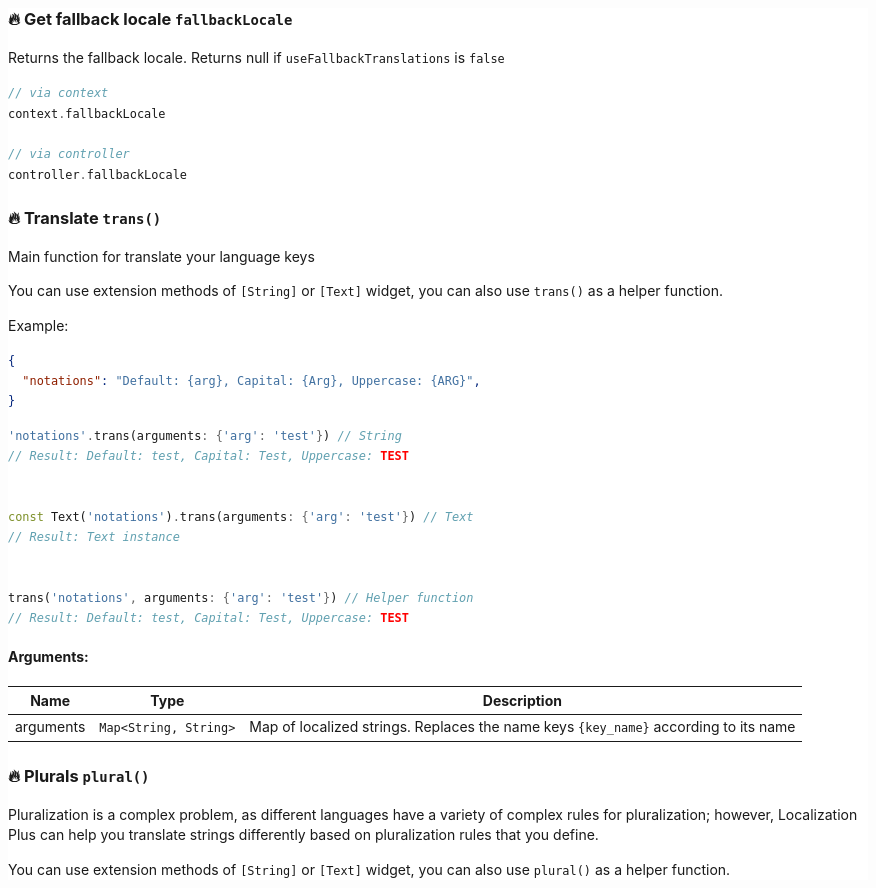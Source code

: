 

### 🔥 Get fallback locale `fallbackLocale`
Returns the fallback locale. Returns null if `useFallbackTranslations` is `false`

```dart
// via context
context.fallbackLocale

// via controller
controller.fallbackLocale
```

### 🔥 Translate `trans()`
Main function for translate your language keys

You can use extension methods of `[String]` or `[Text]` widget, you can also use `trans()` as a helper function.

Example:

``` json
{
  "notations": "Default: {arg}, Capital: {Arg}, Uppercase: {ARG}",
}
```


```dart
'notations'.trans(arguments: {'arg': 'test'}) // String
// Result: Default: test, Capital: Test, Uppercase: TEST


const Text('notations').trans(arguments: {'arg': 'test'}) // Text
// Result: Text instance


trans('notations', arguments: {'arg': 'test'}) // Helper function
// Result: Default: test, Capital: Test, Uppercase: TEST
```

#### Arguments:

| Name      | Type                  | Description                                                                         |
| --------- | --------------------- | ----------------------------------------------------------------------------------- |
| arguments | `Map<String, String>` | Map of localized strings. Replaces the name keys `{key_name}` according to its name |


### 🔥 Plurals `plural()`
Pluralization is a complex problem, as different languages have a variety of complex rules for pluralization; however, Localization Plus can help you translate strings differently based on pluralization rules that you define.

You can use extension methods of `[String]` or `[Text]` widget, you can also use `plural()` as a helper function.
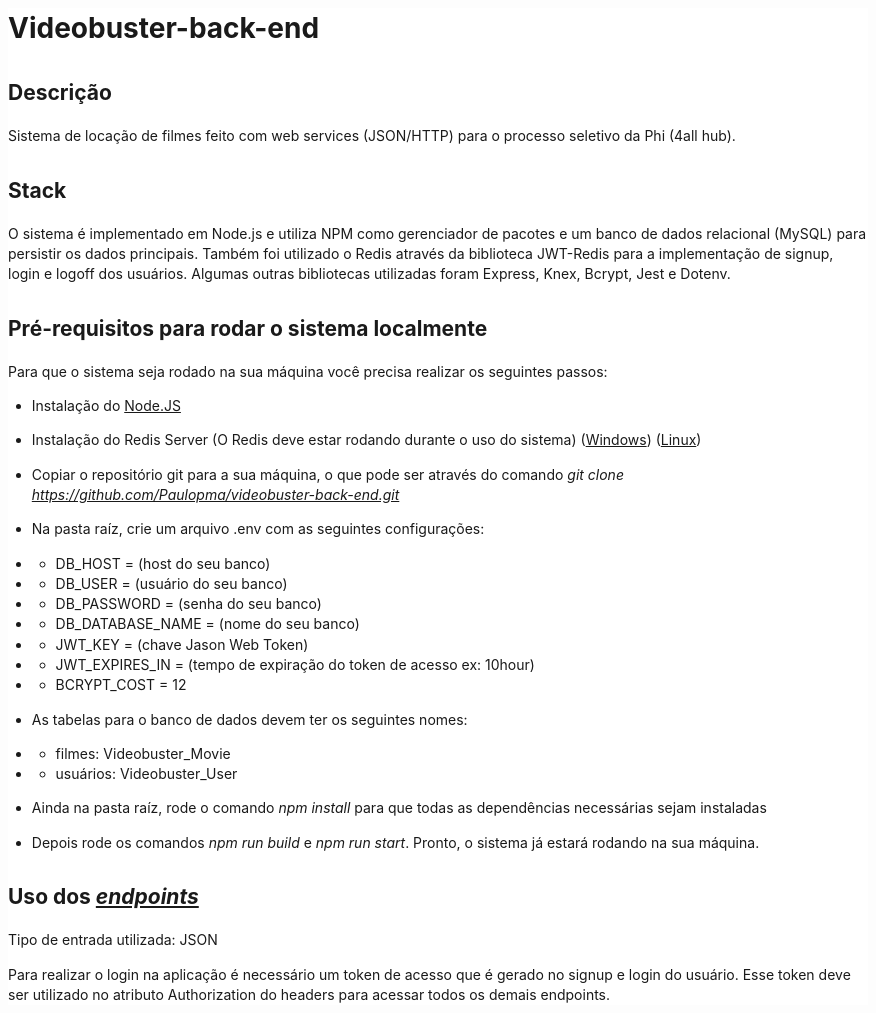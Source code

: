 # Videobuster-back-end

## Descrição
Sistema de locação de filmes feito com web services (JSON/HTTP) para o processo seletivo da Phi (4all hub).

## Stack
O sistema é implementado em Node.js e utiliza NPM como gerenciador de pacotes e um banco de dados relacional (MySQL) para persistir os dados principais. Também foi utilizado o Redis através da biblioteca JWT-Redis para a implementação de signup, login e logoff dos usuários. Algumas outras bibliotecas utilizadas foram Express, Knex, Bcrypt, Jest e Dotenv.

## Pré-requisitos para rodar o sistema localmente
Para que o sistema seja rodado na sua máquina você precisa realizar os seguintes passos:

- Instalação do <a href="https://nodejs.org/en/download/">Node.JS</a>

- Instalação do Redis Server (O Redis deve estar rodando durante o uso do sistema) (<a href="https://github.com/microsoftarchive/redis/releases">Windows</a>) (<a href="https://redis.io/topics/quickstart">Linux</a>)

- Copiar o repositório git para a sua máquina, o que pode ser através do comando <i>git clone https://github.com/Paulopma/videobuster-back-end.git</i>

- Na pasta raíz, crie um arquivo .env com as seguintes configurações:
- - DB_HOST = (host do seu banco)
- - DB_USER = (usuário do seu banco)
- - DB_PASSWORD = (senha do seu banco)
- - DB_DATABASE_NAME = (nome do seu banco)
- - JWT_KEY = (chave Jason Web Token)
- - JWT_EXPIRES_IN = (tempo de expiração do token de acesso ex: 10hour)
- - BCRYPT_COST = 12

- As tabelas para o banco de dados devem ter os seguintes nomes:
- - filmes: Videobuster_Movie
- - usuários: Videobuster_User

- Ainda na pasta raíz, rode o comando <i>npm install</i> para que todas as dependências necessárias sejam instaladas

- Depois rode os comandos <i>npm run build</i> e <i>npm run start</i>. Pronto, o sistema já estará rodando na sua máquina.

## Uso dos <i><a href="https://pt.stackoverflow.com/questions/86399/qual-a-diferen%C3%A7a-entre-endpoint-e-api#:~:text=Um%20endpoint%20de%20um%20web,APIs%20podem%20existir%20sem%20endpoints.">endpoints</a></i>

Tipo de entrada utilizada: JSON

Para realizar o login na aplicação é necessário um token de acesso que é gerado no signup e login do usuário. Esse token deve ser utilizado no atributo Authorization do headers para acessar todos os demais endpoints.
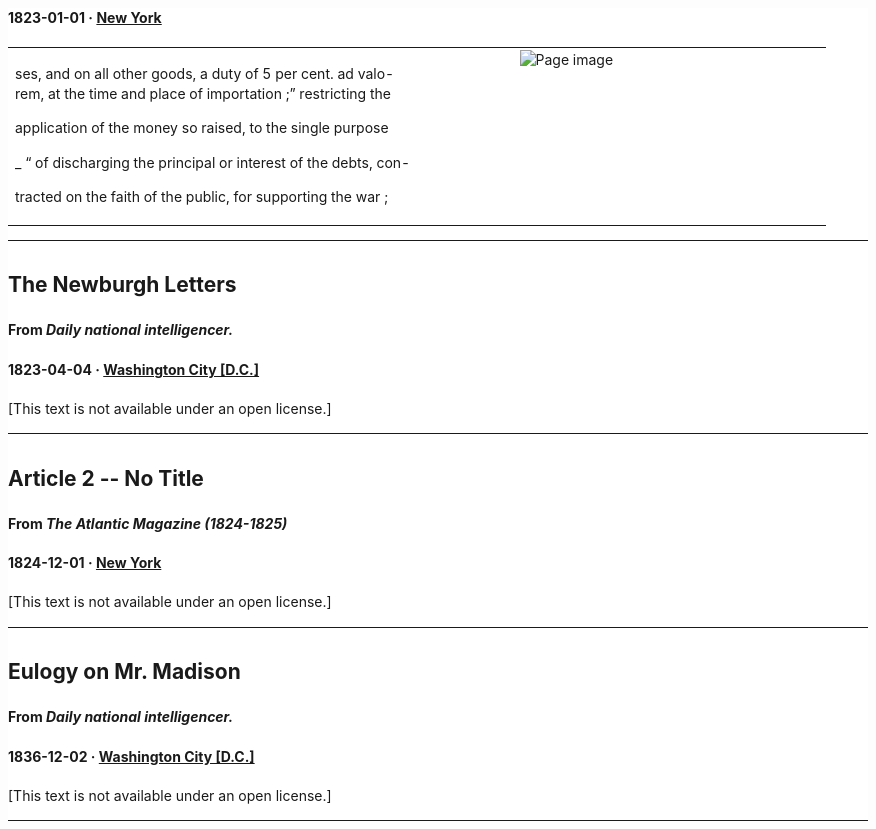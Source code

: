 #### 1823-01-01 &middot; [New York](http://dbpedia.org/resource/New_York_City)

<table style="width: 100%;"><tr><td style="width: 50%">

  
ses, and on all other goods, a duty of 5 per cent. ad valo-  
rem, at the time and place of importation ;” restricting the  
  
application of the money so raised, to the single purpose  
  
_ “ of discharging the principal or interest of the debts, con-  
  
tracted on the faith of the public, for supporting the war ;
</td><td style="width: 50%; max-height: 75%; margin: auto; display: block;">
<img alt="Page image" src="https://iiif.archive.org/image/iiif/2/sim_united-states-magazine-and-literary-and-political_1823-01_1_1%2Fsim_united-states-magazine-and-literary-and-political_1823-01_1_1_jp2.zip%2Fsim_united-states-magazine-and-literary-and-political_1823-01_1_1_jp2%2Fsim_united-states-magazine-and-literary-and-political_1823-01_1_1_0038.jp2/pct:6.213535589264877,47.82842785355348,63.2147024504084,7.788944723618091/600,/0/default.jpg"/>
</td>
</tr></table>

---

## The Newburgh Letters

#### From _Daily national intelligencer._

#### 1823-04-04 &middot; [Washington City [D.C.]](http://dbpedia.org/resource/Washington%2C_D.C.)

[This text is not available under an open license.]

---

## Article 2 -- No Title

#### From _The Atlantic Magazine (1824-1825)_

#### 1824-12-01 &middot; [New York](http://dbpedia.org/resource/New_York_City)

[This text is not available under an open license.]

---

## Eulogy on Mr. Madison

#### From _Daily national intelligencer._

#### 1836-12-02 &middot; [Washington City [D.C.]](http://dbpedia.org/resource/Washington%2C_D.C.)

[This text is not available under an open license.]

---
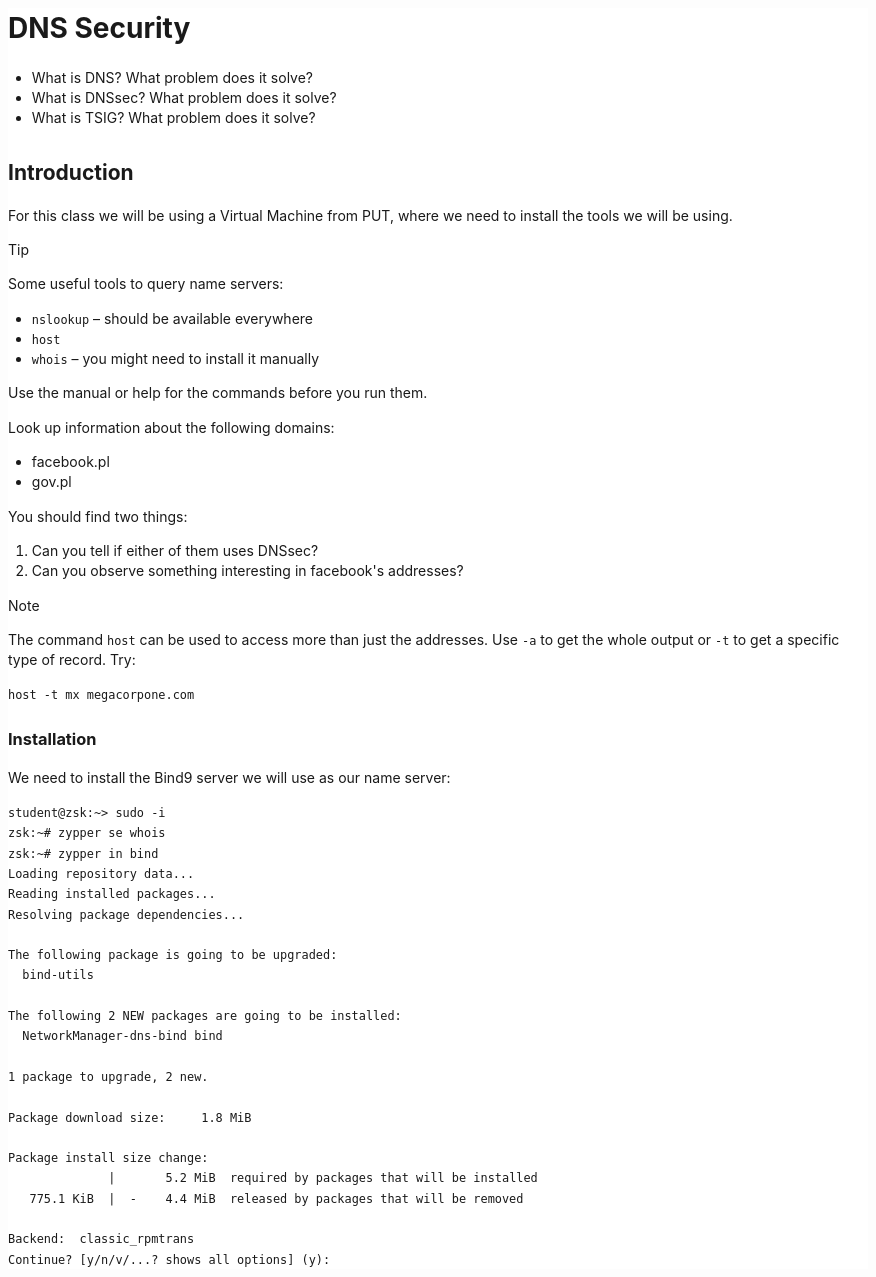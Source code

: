 # DNS Security

* What is DNS? What problem does it solve?
* What is DNSsec? What problem does it solve?
* What is TSIG? What problem does it solve?

## Introduction

For this class we will be using a Virtual Machine from PUT, where we need to install the tools we will be using.

> [!TIP]
> Some useful tools to query name servers:
> * `nslookup` – should be available everywhere
> * `host`
> * `whois` – you might need to install it manually
>
> Use the manual or help for the commands before you run them.

Look up information about the following domains:

* facebook.pl
* gov.pl

You should find two things:

1. Can you tell if either of them uses DNSsec?
2. Can you observe something interesting in facebook's addresses?

> [!NOTE]
> The command `host` can be used to access more than just the addresses.
> Use `-a` to get the whole output or `-t` to get a specific type of record.
> Try:
> ```shell
> host -t mx megacorpone.com
> ```

### Installation

We need to install the Bind9 server we will use as our name server:
```console
student@zsk:~> sudo -i
zsk:~# zypper se whois
zsk:~# zypper in bind
Loading repository data...
Reading installed packages...
Resolving package dependencies...

The following package is going to be upgraded:
  bind-utils

The following 2 NEW packages are going to be installed:
  NetworkManager-dns-bind bind

1 package to upgrade, 2 new.

Package download size:     1.8 MiB

Package install size change:
              |       5.2 MiB  required by packages that will be installed
   775.1 KiB  |  -    4.4 MiB  released by packages that will be removed

Backend:  classic_rpmtrans
Continue? [y/n/v/...? shows all options] (y):
```

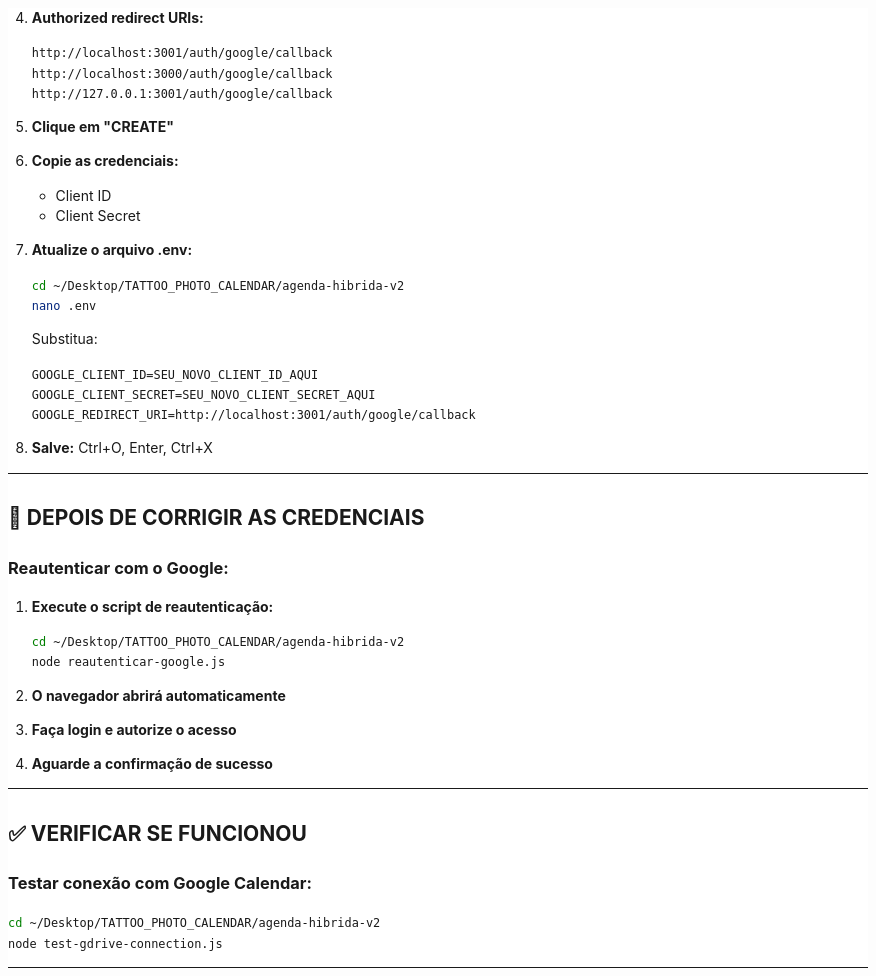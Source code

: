 4. **Authorized redirect URIs:**
   ```
   http://localhost:3001/auth/google/callback
   http://localhost:3000/auth/google/callback
   http://127.0.0.1:3001/auth/google/callback
   ```

5. **Clique em "CREATE"**

6. **Copie as credenciais:**
   - Client ID
   - Client Secret

7. **Atualize o arquivo .env:**
   ```bash
   cd ~/Desktop/TATTOO_PHOTO_CALENDAR/agenda-hibrida-v2
   nano .env
   ```
   
   Substitua:
   ```env
   GOOGLE_CLIENT_ID=SEU_NOVO_CLIENT_ID_AQUI
   GOOGLE_CLIENT_SECRET=SEU_NOVO_CLIENT_SECRET_AQUI
   GOOGLE_REDIRECT_URI=http://localhost:3001/auth/google/callback
   ```

8. **Salve:** Ctrl+O, Enter, Ctrl+X

---

## 🔄 DEPOIS DE CORRIGIR AS CREDENCIAIS

### Reautenticar com o Google:

1. **Execute o script de reautenticação:**
   ```bash
   cd ~/Desktop/TATTOO_PHOTO_CALENDAR/agenda-hibrida-v2
   node reautenticar-google.js
   ```

2. **O navegador abrirá automaticamente**

3. **Faça login e autorize o acesso**

4. **Aguarde a confirmação de sucesso**

---

## ✅ VERIFICAR SE FUNCIONOU

### Testar conexão com Google Calendar:

```bash
cd ~/Desktop/TATTOO_PHOTO_CALENDAR/agenda-hibrida-v2
node test-gdrive-connection.js
```

---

+ + +

**What you are asked to do**
Reproduce, without alteration and without pictures, only those lines that lie between the first line of the entries above and the line containing "### 🔥 Plurals", both of them included.

**Exercise answer**
Source code

: 

### 🔥 Get fallback locale `fallbackLocale`
Returns the fallback locale. Returns null if `useFallbackTranslations` is `false`

```dart
// via context
context.fallbackLocale

// via controller
controller.fallbackLocale
```

### 🔥 Translate `trans()`
Main function for translate your language keys

You can use extension methods of `[String]` or `[Text]` widget, you can also use `trans()` as a helper function.

Example:

``` json
{
  "notations": "Default: {arg}, Capital: {Arg}, Uppercase: {ARG}",
}
```


```dart
'notations'.trans(arguments: {'arg': 'test'}) // String
// Result: Default: test, Capital: Test, Uppercase: TEST


const Text('notations').trans(arguments: {'arg': 'test'}) // Text
// Result: Text instance


trans('notations', arguments: {'arg': 'test'}) // Helper function
// Result: Default: test, Capital: Test, Uppercase: TEST
```

#### Arguments:

| Name      | Type                  | Description                                                                         |
| --------- | --------------------- | ----------------------------------------------------------------------------------- |
| arguments | `Map<String, String>` | Map of localized strings. Replaces the name keys `{key_name}` according to its name |


### 🔥 Plurals `plural()`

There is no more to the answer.